(Activity): Find the word "proof" in the data below and copy each line that holds it.

(Information provided):
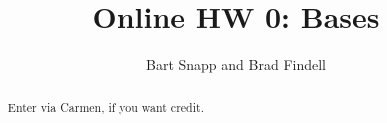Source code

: \documentclass[handout,space,nooutcomes]{xourse}
\title{Online HW 0: Bases}
\author{Bart Snapp and Brad Findell}
\begin{document}
\begin{abstract}
Enter via Carmen, if you want credit.  
\end{abstract}
\maketitle

{}
\end{document}
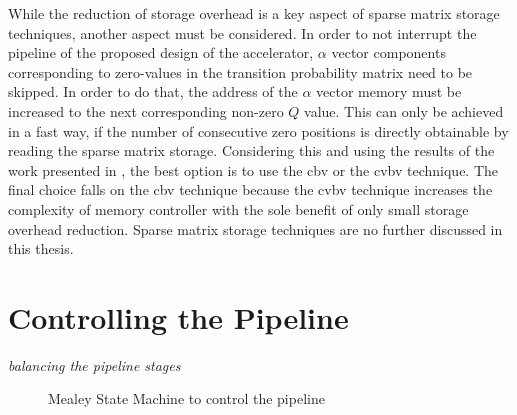 \documentclass[mscthesis]{usiinfthesis}
\begin{document}
While the reduction of storage overhead is a key aspect of sparse matrix
storage techniques, another aspect must be considered. In order to not
interrupt the pipeline of the proposed design of the accelerator, $\alpha$
vector components corresponding to zero-values in the transition probability
matrix need to be skipped. In order to do that, the address of the $\alpha$
vector memory must be increased to the next corresponding non-zero $Q$ value.
This can only be achieved in a fast way, if the number of consecutive zero
positions is directly obtainable by reading the sparse matrix storage.
Considering this and using the results of the work presented in
\cite{FCCM12_Kestur}, the best option is to use the \gls{cbv} or the \gls{cvbv}
technique. The final choice falls on the \gls{cbv} technique because the
\gls{cvbv} technique increases the complexity of memory controller with the
sole benefit of only small storage overhead reduction.  Sparse matrix storage
techniques are no further discussed in this thesis.

\section{Controlling the Pipeline}
\label{ch:design_ctrl}

\emph{\color{red}balancing the pipeline stages}

\begin{figure}
    \centering
    
    \caption{Mealey State Machine to control the pipeline}
    \label{fig:arch_sm}
\end{figure}

\end{document}
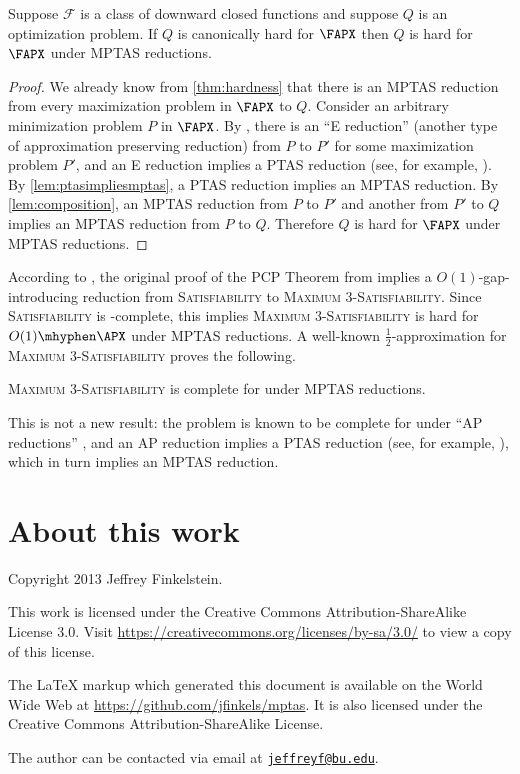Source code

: \documentclass{article}
\newcommand{\email}[1]{\href{mailto:#1}{\nolinkurl{#1}}}
\begin{document}
\begin{corollary}[{\cite[Theorem~3]{ep06}}]
  Suppose $\mathcal{F}$ is a class of downward closed functions and suppose $Q$ is an optimization problem.
  If $Q$ is canonically hard for $\FAPX$ then $Q$ is hard for $\FAPX$ under MPTAS reductions.
\end{corollary}
\begin{proof}
  We already know from \autoref{thm:hardness} that there is an MPTAS reduction from every maximization problem in $\FAPX$ to $Q$.
  Consider an arbitrary minimization problem $P$ in $\FAPX$.
  By \cite{ep06}, there is an ``E reduction'' (another type of approximation preserving reduction) from $P$ to $P'$ for some maximization problem $P'$, and an E reduction implies a PTAS reduction (see, for example, \cite[Figure~2]{crescenzi97}).
  By \autoref{lem:ptasimpliesmptas}, a PTAS reduction implies an MPTAS reduction.
  By \autoref{lem:composition}, an MPTAS reduction from $P$ to $P'$ and another from $P'$ to $Q$ implies an MPTAS reduction from $P$ to $Q$.
  Therefore $Q$ is hard for $\FAPX$ under MPTAS reductions.
\end{proof}

According to \cite[Section~4.6]{ap06}, the original proof of the PCP Theorem from \cite{almss92} implies a $O(1)$-gap-introducing reduction from \textsc{Satisfiability} to \textsc{Maximum 3-Satisfiability}.
Since \textsc{Satisfiability} is \NP-complete, this implies \textsc{Maximum 3-Satisfiability} is hard for $O(1)\mhyphen\APX$ under MPTAS reductions.
A well-known $\frac{1}{2}$-approximation for \textsc{Maximum 3-Satisfiability} proves the following.
\begin{theorem}
  \textsc{Maximum 3-Satisfiability} is complete for \APX{} under MPTAS reductions.
\end{theorem}
This is not a new result: the problem is known to be complete for \APX{} under ``AP reductions'' \cite[Corollary~8.8]{acgkmp99}, and an AP reduction implies a PTAS reduction (see, for example, \cite[Figure~2]{crescenzi97}), which in turn implies an MPTAS reduction.

\section*{About this work}

Copyright 2013 Jef{}frey Finkelstein.

This work is licensed under the Creative Commons Attribution-ShareAlike License 3.0.
Visit \mbox{\url{https://creativecommons.org/licenses/by-sa/3.0/}} to view a copy of this license.

The \LaTeX{} markup which generated this document is available on the World Wide Web at \mbox{\url{https://github.com/jfinkels/mptas}}.
It is also licensed under the Creative Commons Attribution-ShareAlike License.

The author can be contacted via email at \email{jeffreyf@bu.edu}.



\end{document}
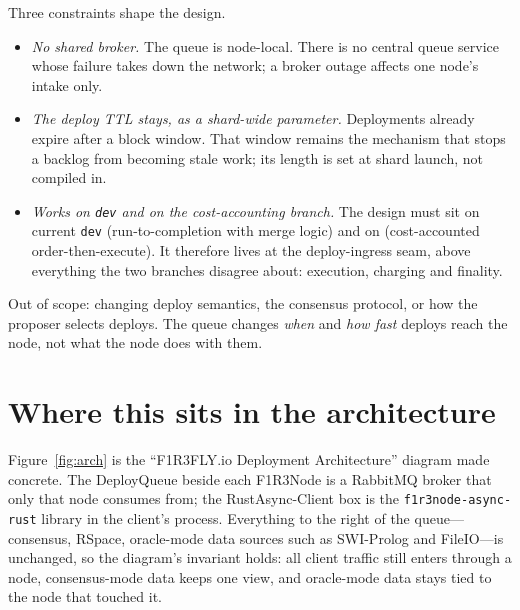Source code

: \documentclass[11pt]{article}
\newcommand{\code}[1]{\texttt{#1}}
\newcommand{\dev}{\code{dev}}
\newcommand{\ote}{\path{feature/rev-stacks-ote}}
\begin{document}
Three constraints shape the design.
\begin{itemize}[leftmargin=2em]
  \item \emph{No shared broker.} The queue is node-local. There is no central queue
    service whose failure takes down the network; a broker outage affects one node's
    intake only.
  \item \emph{The deploy TTL stays, as a shard-wide parameter.} Deployments already
    expire after a block window. That window remains the mechanism that stops a
    backlog from becoming stale work; its length is set at shard launch, not compiled
    in.
  \item \emph{Works on \dev{} and on the cost-accounting branch.} The design must sit
    on current \dev{} (run-to-completion with merge logic) and on \ote{}
    (cost-accounted order-then-execute). It therefore lives at the deploy-ingress
    seam, above everything the two branches disagree about: execution, charging and
    finality.
\end{itemize}

Out of scope: changing deploy semantics, the consensus protocol, or how the proposer
selects deploys. The queue changes \emph{when} and \emph{how fast} deploys reach the
node, not what the node does with them.

\section{Where this sits in the architecture}

Figure~\ref{fig:arch} is the ``F1R3FLY.io Deployment Architecture'' diagram made
concrete. The DeployQueue beside each F1R3Node is a RabbitMQ broker that only that
node consumes from; the RustAsync-Client box is the \code{f1r3node-async-rust}
library in the client's process. Everything to the right of the queue---consensus,
RSpace, oracle-mode data sources such as SWI-Prolog and FileIO---is unchanged, so the
diagram's invariant holds: all client traffic still enters through a node,
consensus-mode data keeps one view, and oracle-mode data stays tied to the node that
touched it.
\end{document}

(Response for this exercise):
\begin{proof}
\end{proof}
According to \cite[Section~4.6]{ap06}, the original proof of the PCP Theorem from \cite{almss92} implies a $O(1)$-gap-introducing reduction from \textsc{Satisfiability} to \textsc{Maximum 3-Satisfiability}.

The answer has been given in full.